- [TO DO] Your task is to restate the data word for word.

===== DATASET ENTRIES

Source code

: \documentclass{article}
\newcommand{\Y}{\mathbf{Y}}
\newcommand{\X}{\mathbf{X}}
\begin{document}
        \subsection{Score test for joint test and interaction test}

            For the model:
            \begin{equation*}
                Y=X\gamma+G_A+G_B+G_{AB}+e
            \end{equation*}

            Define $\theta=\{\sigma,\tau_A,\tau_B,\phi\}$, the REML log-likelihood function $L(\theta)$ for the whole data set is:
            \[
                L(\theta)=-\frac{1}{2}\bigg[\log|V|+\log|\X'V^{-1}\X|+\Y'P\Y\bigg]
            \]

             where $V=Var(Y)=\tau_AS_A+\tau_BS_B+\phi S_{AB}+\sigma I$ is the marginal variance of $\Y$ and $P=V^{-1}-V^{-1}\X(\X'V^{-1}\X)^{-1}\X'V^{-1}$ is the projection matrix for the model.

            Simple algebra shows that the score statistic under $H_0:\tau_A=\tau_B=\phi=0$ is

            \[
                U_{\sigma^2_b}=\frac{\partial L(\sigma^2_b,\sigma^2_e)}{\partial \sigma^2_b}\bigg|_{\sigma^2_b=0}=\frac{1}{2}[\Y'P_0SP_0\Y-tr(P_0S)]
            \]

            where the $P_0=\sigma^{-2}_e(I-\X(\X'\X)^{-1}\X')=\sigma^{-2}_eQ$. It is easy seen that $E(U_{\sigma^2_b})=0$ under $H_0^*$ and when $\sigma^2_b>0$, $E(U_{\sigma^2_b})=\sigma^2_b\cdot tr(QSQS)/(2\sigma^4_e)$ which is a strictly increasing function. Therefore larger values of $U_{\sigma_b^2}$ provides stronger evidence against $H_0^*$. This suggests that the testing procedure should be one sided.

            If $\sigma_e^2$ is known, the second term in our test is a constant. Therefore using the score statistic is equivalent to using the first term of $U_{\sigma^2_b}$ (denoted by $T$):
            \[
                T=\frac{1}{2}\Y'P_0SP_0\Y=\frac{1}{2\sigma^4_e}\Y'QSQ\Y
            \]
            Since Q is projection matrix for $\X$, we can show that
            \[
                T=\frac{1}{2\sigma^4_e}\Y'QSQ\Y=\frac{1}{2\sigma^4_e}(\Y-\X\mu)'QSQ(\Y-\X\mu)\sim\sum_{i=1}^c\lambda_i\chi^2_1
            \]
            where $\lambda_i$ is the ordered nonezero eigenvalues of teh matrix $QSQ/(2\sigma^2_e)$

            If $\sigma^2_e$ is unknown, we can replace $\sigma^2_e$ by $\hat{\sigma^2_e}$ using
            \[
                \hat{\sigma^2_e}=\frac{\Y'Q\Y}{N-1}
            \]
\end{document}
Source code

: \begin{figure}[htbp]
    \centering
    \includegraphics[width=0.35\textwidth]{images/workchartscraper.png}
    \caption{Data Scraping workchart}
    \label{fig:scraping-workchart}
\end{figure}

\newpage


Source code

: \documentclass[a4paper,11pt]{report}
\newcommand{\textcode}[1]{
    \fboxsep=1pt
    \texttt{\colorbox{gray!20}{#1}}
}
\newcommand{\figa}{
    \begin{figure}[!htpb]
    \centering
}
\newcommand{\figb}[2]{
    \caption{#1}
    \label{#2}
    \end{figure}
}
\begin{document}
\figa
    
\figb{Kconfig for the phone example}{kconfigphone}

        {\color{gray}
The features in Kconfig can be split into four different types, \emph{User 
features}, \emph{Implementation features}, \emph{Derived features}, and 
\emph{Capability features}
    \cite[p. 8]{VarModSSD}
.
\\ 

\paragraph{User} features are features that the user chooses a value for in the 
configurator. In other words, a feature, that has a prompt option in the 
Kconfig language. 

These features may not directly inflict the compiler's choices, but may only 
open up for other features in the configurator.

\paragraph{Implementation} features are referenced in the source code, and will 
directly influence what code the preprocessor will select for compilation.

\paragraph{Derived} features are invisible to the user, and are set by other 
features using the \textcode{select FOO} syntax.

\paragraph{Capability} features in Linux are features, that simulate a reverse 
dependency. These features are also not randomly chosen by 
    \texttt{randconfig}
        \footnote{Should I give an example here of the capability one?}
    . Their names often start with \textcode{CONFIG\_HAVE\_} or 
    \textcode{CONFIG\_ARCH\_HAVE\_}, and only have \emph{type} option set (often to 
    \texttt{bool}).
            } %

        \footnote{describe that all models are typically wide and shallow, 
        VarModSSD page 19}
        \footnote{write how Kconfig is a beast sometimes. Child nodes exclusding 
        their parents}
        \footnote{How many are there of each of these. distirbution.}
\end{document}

==========

- [SOLUTION TO THIS PROBLEM]
Source code

: \documentclass{article}
\newcommand{\Y}{\mathbf{Y}}
\newcommand{\X}{\mathbf{X}}
\begin{document}
        \subsection{Score test for joint test and interaction test}

            For the model:
            \begin{equation*}
                Y=X\gamma+G_A+G_B+G_{AB}+e
            \end{equation*}

            Define $\theta=\{\sigma,\tau_A,\tau_B,\phi\}$, the REML log-likelihood function $L(\theta)$ for the whole data set is:
            \[
                L(\theta)=-\frac{1}{2}\bigg[\log|V|+\log|\X'V^{-1}\X|+\Y'P\Y\bigg]
            \]

             where $V=Var(Y)=\tau_AS_A+\tau_BS_B+\phi S_{AB}+\sigma I$ is the marginal variance of $\Y$ and $P=V^{-1}-V^{-1}\X(\X'V^{-1}\X)^{-1}\X'V^{-1}$ is the projection matrix for the model.

            Simple algebra shows that the score statistic under $H_0:\tau_A=\tau_B=\phi=0$ is

            \[
                U_{\sigma^2_b}=\frac{\partial L(\sigma^2_b,\sigma^2_e)}{\partial \sigma^2_b}\bigg|_{\sigma^2_b=0}=\frac{1}{2}[\Y'P_0SP_0\Y-tr(P_0S)]
            \]

            where the $P_0=\sigma^{-2}_e(I-\X(\X'\X)^{-1}\X')=\sigma^{-2}_eQ$. It is easy seen that $E(U_{\sigma^2_b})=0$ under $H_0^*$ and when $\sigma^2_b>0$, $E(U_{\sigma^2_b})=\sigma^2_b\cdot tr(QSQS)/(2\sigma^4_e)$ which is a strictly increasing function. Therefore larger values of $U_{\sigma_b^2}$ provides stronger evidence against $H_0^*$. This suggests that the testing procedure should be one sided.

            If $\sigma_e^2$ is known, the second term in our test is a constant. Therefore using the score statistic is equivalent to using the first term of $U_{\sigma^2_b}$ (denoted by $T$):
            \[
                T=\frac{1}{2}\Y'P_0SP_0\Y=\frac{1}{2\sigma^4_e}\Y'QSQ\Y
            \]
            Since Q is projection matrix for $\X$, we can show that
            \[
                T=\frac{1}{2\sigma^4_e}\Y'QSQ\Y=\frac{1}{2\sigma^4_e}(\Y-\X\mu)'QSQ(\Y-\X\mu)\sim\sum_{i=1}^c\lambda_i\chi^2_1
            \]
            where $\lambda_i$ is the ordered nonezero eigenvalues of teh matrix $QSQ/(2\sigma^2_e)$

            If $\sigma^2_e$ is unknown, we can replace $\sigma^2_e$ by $\hat{\sigma^2_e}$ using
            \[
                \hat{\sigma^2_e}=\frac{\Y'Q\Y}{N-1}
            \]
\end{document}
Source code

: \begin{figure}[htbp]
    \centering
    \includegraphics[width=0.35\textwidth]{images/workchartscraper.png}
    \caption{Data Scraping workchart}
    \label{fig:scraping-workchart}
\end{figure}

\newpage


Source code

: \documentclass[a4paper,11pt]{report}
\newcommand{\textcode}[1]{
    \fboxsep=1pt
    \texttt{\colorbox{gray!20}{#1}}
}
\newcommand{\figa}{
    \begin{figure}[!htpb]
    \centering
}
\newcommand{\figb}[2]{
    \caption{#1}
    \label{#2}
    \end{figure}
}
\begin{document}
\figa
    
\figb{Kconfig for the phone example}{kconfigphone}

        {\color{gray}
The features in Kconfig can be split into four different types, \emph{User 
features}, \emph{Implementation features}, \emph{Derived features}, and 
\emph{Capability features}
    \cite[p. 8]{VarModSSD}
.
\\ 

\paragraph{User} features are features that the user chooses a value for in the 
configurator. In other words, a feature, that has a prompt option in the 
Kconfig language. 

These features may not directly inflict the compiler's choices, but may only 
open up for other features in the configurator.

\paragraph{Implementation} features are referenced in the source code, and will 
directly influence what code the preprocessor will select for compilation.

\paragraph{Derived} features are invisible to the user, and are set by other 
features using the \textcode{select FOO} syntax.

\paragraph{Capability} features in Linux are features, that simulate a reverse 
dependency. These features are also not randomly chosen by 
    \texttt{randconfig}
        \footnote{Should I give an example here of the capability one?}
    . Their names often start with \textcode{CONFIG\_HAVE\_} or 
    \textcode{CONFIG\_ARCH\_HAVE\_}, and only have \emph{type} option set (often to 
    \texttt{bool}).
            } %

        \footnote{describe that all models are typically wide and shallow, 
        VarModSSD page 19}
        \footnote{write how Kconfig is a beast sometimes. Child nodes exclusding 
        their parents}
        \footnote{How many are there of each of these. distirbution.}
\end{document}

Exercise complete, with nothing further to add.